BRIEF ▸ The whole listing, apart from its images, should be restated word for word.

SOURCE MATERIAL ▸

* * * *

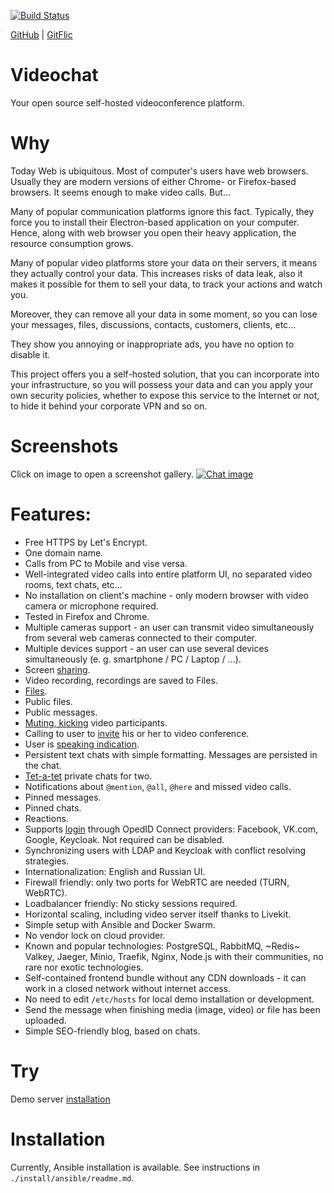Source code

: [![Build Status](https://github.com/nkonev/videochat/workflows/CI%20jobs/badge.svg)](https://github.com/nkonev/videochat/actions)

[GitHub](https://github.com/nkonev/videochat) | [GitFlic](https://gitflic.ru/project/nkonev/videochat)

# Videochat
Your open source self-hosted videoconference platform.

# Why
Today Web is ubiquitous. Most of computer's users have web browsers. 
Usually they are modern versions of either Chrome- or Firefox-based browsers.
It seems enough to make video calls. But...

Many of popular communication platforms ignore this fact. 
Typically, they force you to install their Electron-based application on your computer.
Hence, along with web browser you open their heavy application, the resource consumption grows.

Many of popular video platforms store your data on their servers, it means they actually control your data.
This increases risks of data leak, also it makes it possible for them to sell your data, 
to track your actions and watch you. 

Moreover, they can remove all your data in some moment, 
so you can lose your messages, files, discussions, contacts, customers, clients, etc...

They show you annoying or inappropriate ads, you have no option to disable it.

This project offers you a self-hosted solution, that you can incorporate into your infrastructure, 
so you will possess your data and can you apply your own security policies, 
whether to expose this service to the Internet or not, to hide it behind your corporate VPN and so on.

# Screenshots
Click on image to open a screenshot gallery.
[![Chat image](./.screenshots/14_most_of_features.png)](./screenshots.md)

# Features:
* Free HTTPS by Let's Encrypt.
* One domain name.
* Calls from PC to Mobile and vise versa.
* Well-integrated video calls into entire platform UI, no separated video rooms, text chats, etc...
* No installation on client's machine - only modern browser with video camera or microphone required.
* Tested in Firefox and Chrome.
* Multiple cameras support - an user can transmit video simultaneously from several web cameras connected to their computer.
* Multiple devices support - an user can use several devices simultaneously (e. g. smartphone / PC / Laptop / ...).
* Screen [sharing](./screenshots.md#screen-sharing).
* Video recording, recordings are saved to Files.
* [Files](./screenshots.md#chat-files).
* Public files.
* Public messages.
* [Muting, kicking](./screenshots.md#videoconference-and-participant-management) video participants.
* Calling to user to [invite](./screenshots.md#inviting-user-to-videoconference) his or her to video conference.
* User is [speaking indication](./screenshots.md#user-is-speaking-indication-green-nickname-and-microphone).
* Persistent text chats with simple formatting. Messages are persisted in the chat.
* [Tet-a-tet](./screenshots.md#open-tet-a-tet-chat) private chats for two.
* Notifications about `@mention`, `@all`, `@here` and missed video calls.
* Pinned messages.
* Pinned chats.
* Reactions.
* Supports [login](./screenshots.md#login) through OpedID Connect providers: Facebook, VK.com, Google, Keycloak. Not required can be disabled.
* Synchronizing users with LDAP and Keycloak with conflict resolving strategies.
* Internationalization: English and Russian UI.
* Firewall friendly: only two ports for WebRTC are needed (TURN, WebRTC).
* Loadbalancer friendly: No sticky sessions required.
* Horizontal scaling, including video server itself thanks to Livekit.
* Simple setup with Ansible and Docker Swarm.
* No vendor lock on cloud provider.
* Known and popular technologies: PostgreSQL, RabbitMQ, ~Redis~ Valkey, Jaeger, Minio, Traefik, Nginx, Node.js with their communities, no rare nor exotic technologies.
* Self-contained frontend bundle without any CDN downloads - it can work in a closed network without internet access.
* No need to edit `/etc/hosts` for local demo installation or development.
* Send the message when finishing media (image, video) or file has been uploaded.
* Simple SEO-friendly blog, based on chats.

# Try
Demo server [installation](https://chat.nkonev.name/)

# Installation
Currently, Ansible installation is available. See instructions in `./install/ansible/readme.md`.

* * * *

EXERCISE RESPONSE ▸
Source code

: [![Build Status](https://github.com/nkonev/videochat/workflows/CI%20jobs/badge.svg)](https://github.com/nkonev/videochat/actions)

[GitHub](https://github.com/nkonev/videochat) | [GitFlic](https://gitflic.ru/project/nkonev/videochat)

# Videochat
Your open source self-hosted videoconference platform.

# Why
Today Web is ubiquitous. Most of computer's users have web browsers. 
Usually they are modern versions of either Chrome- or Firefox-based browsers.
It seems enough to make video calls. But...

Many of popular communication platforms ignore this fact. 
Typically, they force you to install their Electron-based application on your computer.
Hence, along with web browser you open their heavy application, the resource consumption grows.

Many of popular video platforms store your data on their servers, it means they actually control your data.
This increases risks of data leak, also it makes it possible for them to sell your data, 
to track your actions and watch you. 

Moreover, they can remove all your data in some moment, 
so you can lose your messages, files, discussions, contacts, customers, clients, etc...

They show you annoying or inappropriate ads, you have no option to disable it.

This project offers you a self-hosted solution, that you can incorporate into your infrastructure, 
so you will possess your data and can you apply your own security policies, 
whether to expose this service to the Internet or not, to hide it behind your corporate VPN and so on.

# Screenshots
Click on image to open a screenshot gallery.
[![Chat image](./.screenshots/14_most_of_features.png)](./screenshots.md)

# Features:
* Free HTTPS by Let's Encrypt.
* One domain name.
* Calls from PC to Mobile and vise versa.
* Well-integrated video calls into entire platform UI, no separated video rooms, text chats, etc...
* No installation on client's machine - only modern browser with video camera or microphone required.
* Tested in Firefox and Chrome.
* Multiple cameras support - an user can transmit video simultaneously from several web cameras connected to their computer.
* Multiple devices support - an user can use several devices simultaneously (e. g. smartphone / PC / Laptop / ...).
* Screen [sharing](./screenshots.md#screen-sharing).
* Video recording, recordings are saved to Files.
* [Files](./screenshots.md#chat-files).
* Public files.
* Public messages.
* [Muting, kicking](./screenshots.md#videoconference-and-participant-management) video participants.
* Calling to user to [invite](./screenshots.md#inviting-user-to-videoconference) his or her to video conference.
* User is [speaking indication](./screenshots.md#user-is-speaking-indication-green-nickname-and-microphone).
* Persistent text chats with simple formatting. Messages are persisted in the chat.
* [Tet-a-tet](./screenshots.md#open-tet-a-tet-chat) private chats for two.
* Notifications about `@mention`, `@all`, `@here` and missed video calls.
* Pinned messages.
* Pinned chats.
* Reactions.
* Supports [login](./screenshots.md#login) through OpedID Connect providers: Facebook, VK.com, Google, Keycloak. Not required can be disabled.
* Synchronizing users with LDAP and Keycloak with conflict resolving strategies.
* Internationalization: English and Russian UI.
* Firewall friendly: only two ports for WebRTC are needed (TURN, WebRTC).
* Loadbalancer friendly: No sticky sessions required.
* Horizontal scaling, including video server itself thanks to Livekit.
* Simple setup with Ansible and Docker Swarm.
* No vendor lock on cloud provider.
* Known and popular technologies: PostgreSQL, RabbitMQ, ~Redis~ Valkey, Jaeger, Minio, Traefik, Nginx, Node.js with their communities, no rare nor exotic technologies.
* Self-contained frontend bundle without any CDN downloads - it can work in a closed network without internet access.
* No need to edit `/etc/hosts` for local demo installation or development.
* Send the message when finishing media (image, video) or file has been uploaded.
* Simple SEO-friendly blog, based on chats.

# Try
Demo server [installation](https://chat.nkonev.name/)

# Installation
Currently, Ansible installation is available. See instructions in `./install/ansible/readme.md`.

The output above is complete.